**Exercise directions**
Report every line from the following entries that contains the string "subsection".

**Provided data**
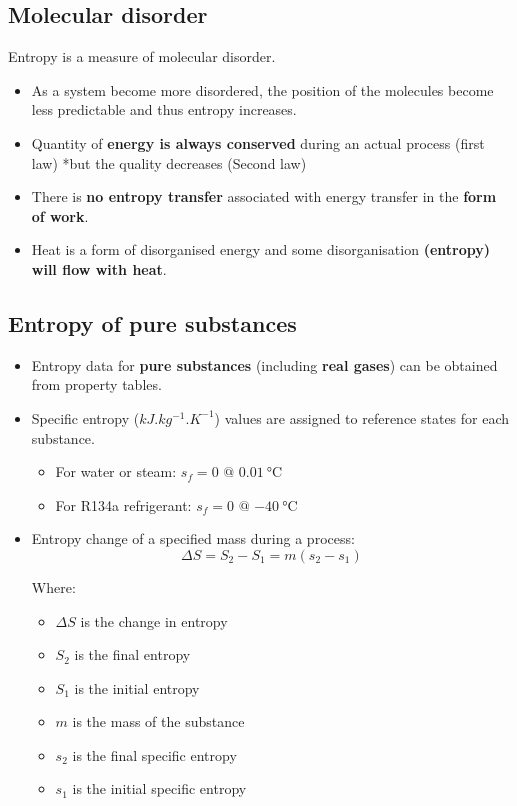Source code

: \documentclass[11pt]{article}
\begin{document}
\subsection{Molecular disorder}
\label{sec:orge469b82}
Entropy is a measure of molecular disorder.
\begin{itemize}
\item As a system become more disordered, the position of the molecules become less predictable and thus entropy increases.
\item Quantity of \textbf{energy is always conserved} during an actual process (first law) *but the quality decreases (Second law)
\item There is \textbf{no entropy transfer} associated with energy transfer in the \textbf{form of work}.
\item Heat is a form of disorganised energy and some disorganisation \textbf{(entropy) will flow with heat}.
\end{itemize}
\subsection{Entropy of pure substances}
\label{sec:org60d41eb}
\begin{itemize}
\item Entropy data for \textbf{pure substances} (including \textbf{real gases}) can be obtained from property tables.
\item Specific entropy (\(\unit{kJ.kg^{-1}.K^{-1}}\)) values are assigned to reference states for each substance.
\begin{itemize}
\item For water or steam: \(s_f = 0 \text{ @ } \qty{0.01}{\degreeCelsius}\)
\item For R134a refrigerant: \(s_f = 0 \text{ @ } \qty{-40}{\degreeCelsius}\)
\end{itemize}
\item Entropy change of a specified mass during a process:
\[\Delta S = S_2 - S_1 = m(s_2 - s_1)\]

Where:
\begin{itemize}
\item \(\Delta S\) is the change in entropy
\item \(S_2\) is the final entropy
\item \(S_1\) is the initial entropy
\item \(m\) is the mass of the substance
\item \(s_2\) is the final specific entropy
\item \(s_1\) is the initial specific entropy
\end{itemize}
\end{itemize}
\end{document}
* * *
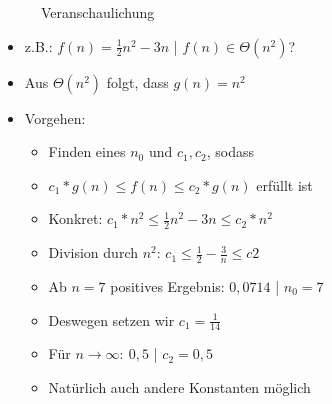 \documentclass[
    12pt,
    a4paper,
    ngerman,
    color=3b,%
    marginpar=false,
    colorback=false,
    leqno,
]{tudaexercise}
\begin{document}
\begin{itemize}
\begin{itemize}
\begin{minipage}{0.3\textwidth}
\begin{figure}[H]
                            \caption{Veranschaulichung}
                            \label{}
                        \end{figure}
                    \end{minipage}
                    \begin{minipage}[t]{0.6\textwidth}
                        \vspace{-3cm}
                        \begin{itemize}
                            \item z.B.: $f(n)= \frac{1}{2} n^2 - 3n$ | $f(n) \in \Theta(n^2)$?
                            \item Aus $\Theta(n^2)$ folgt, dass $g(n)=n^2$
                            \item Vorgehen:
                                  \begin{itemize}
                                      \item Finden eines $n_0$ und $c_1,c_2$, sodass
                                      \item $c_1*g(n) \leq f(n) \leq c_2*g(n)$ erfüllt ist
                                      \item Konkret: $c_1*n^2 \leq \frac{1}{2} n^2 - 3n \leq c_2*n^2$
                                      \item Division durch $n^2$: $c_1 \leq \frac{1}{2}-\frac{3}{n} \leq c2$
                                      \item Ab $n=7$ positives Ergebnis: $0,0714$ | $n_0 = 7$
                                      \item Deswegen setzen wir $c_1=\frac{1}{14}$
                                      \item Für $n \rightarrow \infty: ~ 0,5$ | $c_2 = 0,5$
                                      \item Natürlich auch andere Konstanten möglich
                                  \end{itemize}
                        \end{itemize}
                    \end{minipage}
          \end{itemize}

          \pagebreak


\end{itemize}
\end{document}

**Result of this task**
\subsection{Molecular disorder}
\subsection{Entropy of pure substances}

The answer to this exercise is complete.